Prompt
Among the entries below, find each line with "steps" and show it.

Input records
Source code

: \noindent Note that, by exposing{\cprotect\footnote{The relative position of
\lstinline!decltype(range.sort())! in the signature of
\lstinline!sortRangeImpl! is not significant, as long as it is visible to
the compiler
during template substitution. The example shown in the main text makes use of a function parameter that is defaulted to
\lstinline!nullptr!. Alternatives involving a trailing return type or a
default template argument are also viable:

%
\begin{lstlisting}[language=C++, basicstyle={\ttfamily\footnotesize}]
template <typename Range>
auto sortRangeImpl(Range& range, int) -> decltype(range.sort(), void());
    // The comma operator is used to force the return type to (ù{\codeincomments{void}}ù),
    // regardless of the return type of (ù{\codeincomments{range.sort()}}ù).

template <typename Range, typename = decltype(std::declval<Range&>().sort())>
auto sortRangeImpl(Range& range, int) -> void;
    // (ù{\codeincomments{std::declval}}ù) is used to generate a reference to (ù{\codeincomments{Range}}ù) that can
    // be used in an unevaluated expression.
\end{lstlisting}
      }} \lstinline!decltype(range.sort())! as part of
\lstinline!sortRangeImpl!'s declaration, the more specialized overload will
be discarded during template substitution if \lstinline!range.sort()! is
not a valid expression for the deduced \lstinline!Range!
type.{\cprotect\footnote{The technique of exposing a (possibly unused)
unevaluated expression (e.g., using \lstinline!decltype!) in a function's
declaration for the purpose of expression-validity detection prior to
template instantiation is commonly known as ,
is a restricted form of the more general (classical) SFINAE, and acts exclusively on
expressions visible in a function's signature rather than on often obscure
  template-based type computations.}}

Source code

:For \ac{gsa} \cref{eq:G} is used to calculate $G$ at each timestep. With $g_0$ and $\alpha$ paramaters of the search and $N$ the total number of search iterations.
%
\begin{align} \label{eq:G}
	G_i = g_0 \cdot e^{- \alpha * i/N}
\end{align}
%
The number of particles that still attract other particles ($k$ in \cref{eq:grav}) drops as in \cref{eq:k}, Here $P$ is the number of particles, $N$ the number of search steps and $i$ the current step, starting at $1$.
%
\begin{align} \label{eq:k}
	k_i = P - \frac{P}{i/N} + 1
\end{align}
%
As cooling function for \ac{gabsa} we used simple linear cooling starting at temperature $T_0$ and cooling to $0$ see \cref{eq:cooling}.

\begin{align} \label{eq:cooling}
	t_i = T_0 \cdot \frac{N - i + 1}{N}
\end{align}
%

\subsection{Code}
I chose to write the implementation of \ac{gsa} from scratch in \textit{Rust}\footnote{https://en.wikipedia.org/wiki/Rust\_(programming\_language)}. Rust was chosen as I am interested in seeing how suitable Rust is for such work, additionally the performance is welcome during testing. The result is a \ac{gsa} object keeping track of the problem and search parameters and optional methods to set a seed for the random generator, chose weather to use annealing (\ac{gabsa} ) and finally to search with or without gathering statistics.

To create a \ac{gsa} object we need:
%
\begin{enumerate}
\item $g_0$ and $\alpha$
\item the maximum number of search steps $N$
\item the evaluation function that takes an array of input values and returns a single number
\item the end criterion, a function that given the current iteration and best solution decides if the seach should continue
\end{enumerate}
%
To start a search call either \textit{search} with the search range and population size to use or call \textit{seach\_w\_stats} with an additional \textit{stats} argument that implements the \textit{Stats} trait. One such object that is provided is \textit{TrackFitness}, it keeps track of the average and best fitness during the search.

Completed exercise
The number of particles that still attract other particles ($k$ in \cref{eq:grav}) drops as in \cref{eq:k}, Here $P$ is the number of particles, $N$ the number of search steps and $i$ the current step, starting at $1$.
\item the maximum number of search steps $N$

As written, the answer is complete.